Second-quarter operating profit declined 11% to $6.14 billion, or roughly $3,757 per Class A share, from $6.89 billion, or roughly $4,190 per Class A share, a year earlier.
Analysts on average expected operating profit of $3,851.28 per share, according to Refinitiv IBES.
Berkshire also said quarterly net income rose 17% to $14.07 billion, or $8,608 per Class A share, from $12.01 billion, or $7,301 per Class A share, a year earlier, reflecting higher unrealized gains on Berkshire’s investments.
A U.S. accounting rule requires Berkshire to report such gains with earnings. That rule adds volatility to Berkshire’s net results, and Buffett says it can mislead investors.
The U.S. economy’s annualized growth rate slowed to 2.1% in the second quarter from 3.1% in the first quarter, as an acceleration in consumer spending was partially offset by declining exports, manufacturing and business investment, reflecting the trade war between the United States and China.
Buffett told CNBC in May that a U.S.-China trade war would be “bad for the whole world,” and a full-scale trade war would be “bad for everything Berkshire owns.”
Berkshire ended June with $122.4 billion of cash and equivalents, reflecting Buffett’s 3-1/2-year drought in finding big acquisitions since buying Precision Castparts.

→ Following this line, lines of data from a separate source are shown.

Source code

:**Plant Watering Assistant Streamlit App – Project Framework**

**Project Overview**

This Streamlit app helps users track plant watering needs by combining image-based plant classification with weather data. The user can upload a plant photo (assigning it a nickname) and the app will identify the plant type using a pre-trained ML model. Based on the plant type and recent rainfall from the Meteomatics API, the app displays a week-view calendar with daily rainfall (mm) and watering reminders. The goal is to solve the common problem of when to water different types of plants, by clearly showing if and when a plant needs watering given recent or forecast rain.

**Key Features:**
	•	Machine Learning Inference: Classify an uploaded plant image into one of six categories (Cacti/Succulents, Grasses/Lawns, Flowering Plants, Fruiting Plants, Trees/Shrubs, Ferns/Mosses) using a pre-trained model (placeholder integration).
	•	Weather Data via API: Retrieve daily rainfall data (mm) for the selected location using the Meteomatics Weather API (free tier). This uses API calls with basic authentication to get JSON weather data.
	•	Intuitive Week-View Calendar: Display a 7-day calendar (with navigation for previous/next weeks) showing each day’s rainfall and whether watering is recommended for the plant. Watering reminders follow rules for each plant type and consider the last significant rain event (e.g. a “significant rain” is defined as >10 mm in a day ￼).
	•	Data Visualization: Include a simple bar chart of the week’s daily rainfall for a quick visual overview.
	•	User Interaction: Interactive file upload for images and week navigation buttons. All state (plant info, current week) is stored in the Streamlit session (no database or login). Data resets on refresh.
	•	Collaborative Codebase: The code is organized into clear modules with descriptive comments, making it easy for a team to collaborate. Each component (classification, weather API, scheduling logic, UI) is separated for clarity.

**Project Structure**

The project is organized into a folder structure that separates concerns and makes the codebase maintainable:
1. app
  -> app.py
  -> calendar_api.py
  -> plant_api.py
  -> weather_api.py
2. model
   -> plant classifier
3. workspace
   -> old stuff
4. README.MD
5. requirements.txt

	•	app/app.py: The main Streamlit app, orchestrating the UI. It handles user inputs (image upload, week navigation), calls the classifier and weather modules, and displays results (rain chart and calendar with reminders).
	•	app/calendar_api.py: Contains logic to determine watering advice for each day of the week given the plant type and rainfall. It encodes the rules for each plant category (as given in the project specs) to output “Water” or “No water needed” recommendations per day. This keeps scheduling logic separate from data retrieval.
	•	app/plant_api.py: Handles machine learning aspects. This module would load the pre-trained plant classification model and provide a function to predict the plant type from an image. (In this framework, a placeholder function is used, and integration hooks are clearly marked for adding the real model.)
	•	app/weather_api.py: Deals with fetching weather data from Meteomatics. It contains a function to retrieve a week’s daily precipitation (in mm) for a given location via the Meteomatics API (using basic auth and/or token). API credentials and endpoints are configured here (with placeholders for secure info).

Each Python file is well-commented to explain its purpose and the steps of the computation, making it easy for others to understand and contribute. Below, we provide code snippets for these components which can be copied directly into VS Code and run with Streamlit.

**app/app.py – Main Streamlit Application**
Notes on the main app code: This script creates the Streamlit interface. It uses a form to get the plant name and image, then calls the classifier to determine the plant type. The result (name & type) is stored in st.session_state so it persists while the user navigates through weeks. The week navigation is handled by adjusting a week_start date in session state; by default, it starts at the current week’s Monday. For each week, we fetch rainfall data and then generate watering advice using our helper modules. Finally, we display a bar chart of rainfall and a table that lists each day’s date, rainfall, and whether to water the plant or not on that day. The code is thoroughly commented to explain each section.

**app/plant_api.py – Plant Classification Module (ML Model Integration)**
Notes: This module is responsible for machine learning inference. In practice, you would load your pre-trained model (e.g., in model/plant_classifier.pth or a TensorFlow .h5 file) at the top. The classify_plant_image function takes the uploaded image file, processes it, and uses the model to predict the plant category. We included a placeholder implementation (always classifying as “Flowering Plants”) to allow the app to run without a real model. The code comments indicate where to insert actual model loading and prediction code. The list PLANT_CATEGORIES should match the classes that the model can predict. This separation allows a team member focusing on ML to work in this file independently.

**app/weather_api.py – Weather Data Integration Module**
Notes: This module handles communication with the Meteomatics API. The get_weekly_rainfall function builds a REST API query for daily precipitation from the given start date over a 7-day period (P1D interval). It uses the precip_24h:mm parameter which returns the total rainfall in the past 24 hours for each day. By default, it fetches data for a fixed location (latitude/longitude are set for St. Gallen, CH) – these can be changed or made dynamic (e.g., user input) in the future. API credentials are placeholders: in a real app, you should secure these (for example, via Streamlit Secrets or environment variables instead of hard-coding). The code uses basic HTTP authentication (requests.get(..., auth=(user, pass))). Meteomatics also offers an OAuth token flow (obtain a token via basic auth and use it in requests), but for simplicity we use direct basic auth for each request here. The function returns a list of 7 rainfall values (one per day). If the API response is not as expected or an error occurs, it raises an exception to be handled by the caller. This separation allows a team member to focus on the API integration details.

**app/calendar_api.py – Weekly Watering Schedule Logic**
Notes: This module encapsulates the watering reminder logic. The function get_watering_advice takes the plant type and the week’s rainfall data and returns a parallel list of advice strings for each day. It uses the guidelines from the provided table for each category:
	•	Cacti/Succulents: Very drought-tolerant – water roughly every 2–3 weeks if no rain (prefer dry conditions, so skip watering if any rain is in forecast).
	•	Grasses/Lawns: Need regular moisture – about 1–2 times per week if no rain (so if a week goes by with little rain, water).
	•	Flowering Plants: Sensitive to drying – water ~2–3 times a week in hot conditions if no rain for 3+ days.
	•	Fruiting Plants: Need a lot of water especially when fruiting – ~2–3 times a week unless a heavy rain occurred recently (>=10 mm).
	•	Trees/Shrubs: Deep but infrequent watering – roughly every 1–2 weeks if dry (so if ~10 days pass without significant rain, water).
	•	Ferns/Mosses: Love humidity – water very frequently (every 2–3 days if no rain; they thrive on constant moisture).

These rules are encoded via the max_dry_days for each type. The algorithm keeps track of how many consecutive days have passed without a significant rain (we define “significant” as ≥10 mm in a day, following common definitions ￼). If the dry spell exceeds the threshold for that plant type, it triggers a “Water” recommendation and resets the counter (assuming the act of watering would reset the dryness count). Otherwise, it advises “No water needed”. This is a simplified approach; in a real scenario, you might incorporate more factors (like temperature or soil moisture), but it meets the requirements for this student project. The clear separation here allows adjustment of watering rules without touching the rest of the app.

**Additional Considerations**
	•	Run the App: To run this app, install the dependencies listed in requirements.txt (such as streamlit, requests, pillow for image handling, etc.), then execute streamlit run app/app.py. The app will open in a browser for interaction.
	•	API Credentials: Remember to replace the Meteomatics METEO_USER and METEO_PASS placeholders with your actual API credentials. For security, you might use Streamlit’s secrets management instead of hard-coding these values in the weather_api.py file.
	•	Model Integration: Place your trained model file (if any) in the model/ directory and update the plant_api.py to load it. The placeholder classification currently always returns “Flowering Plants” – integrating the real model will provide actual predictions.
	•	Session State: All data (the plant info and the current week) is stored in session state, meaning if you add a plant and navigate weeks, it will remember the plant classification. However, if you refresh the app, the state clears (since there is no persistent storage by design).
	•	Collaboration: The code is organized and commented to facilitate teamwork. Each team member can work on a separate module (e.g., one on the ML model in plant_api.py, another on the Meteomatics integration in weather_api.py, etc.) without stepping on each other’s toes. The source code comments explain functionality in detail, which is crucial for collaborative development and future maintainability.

He has instead invested elsewhere, building a $50.5 billion stake in iPhone maker Apple Inc and committing $10 billion in April to help Occidental Petroleum Corp buy rival Anardako Petroleum Corp. Berkshire has also bought back $2.1 billion of its stock this year.
The Omaha, Nebraska-based conglomerate operates more than 90 businesses that also include Dairy Queen ice cream, Fruit of the Loom underwear, and its namesake energy company and real estate brokerage.
It also owns dozens of stocks, including Bank of America Corp, Wells Fargo & Co and Coca-Cola Co.
Class A shares of Berkshire closed Friday at $306,000, about 9% below their peak last October. Class B shares closed at $202.67, closer to 10% below their peak.
Insurance underwriting profit dropped 63% to $353 million, with declines in several businesses.
Geico’s pre-tax underwriting gain fell 42%, as a higher ratio of loss claims to premiums earned more than offset growth in policies written.
Underwriting at Berkshire’s reinsurance, property/casualty and commercial insurance units also weakened, reflecting higher claims payouts, changes in the expected timing of future payouts, and currency fluctuations, among other factors.
Berkshire was nonetheless able to boost float, or insurance premiums collected before claims are paid and which help fund growth, by another $1 billion in the quarter, to $125 billion.
BNSF’s profit rose 2% to $1.34 billion, while revenue was essentially unchanged.
Profit was also flat in Berkshire’s manufacturing, services and retailing businesses, totaling $2.49 billion.
While Berkshire said more people flew NetJets corporate jets, “soft consumer demand” weighed on sales at home furnishings businesses, which include Nebraska Furniture Mart.
Berkshire Hathaway Energy saw profit rise 4%.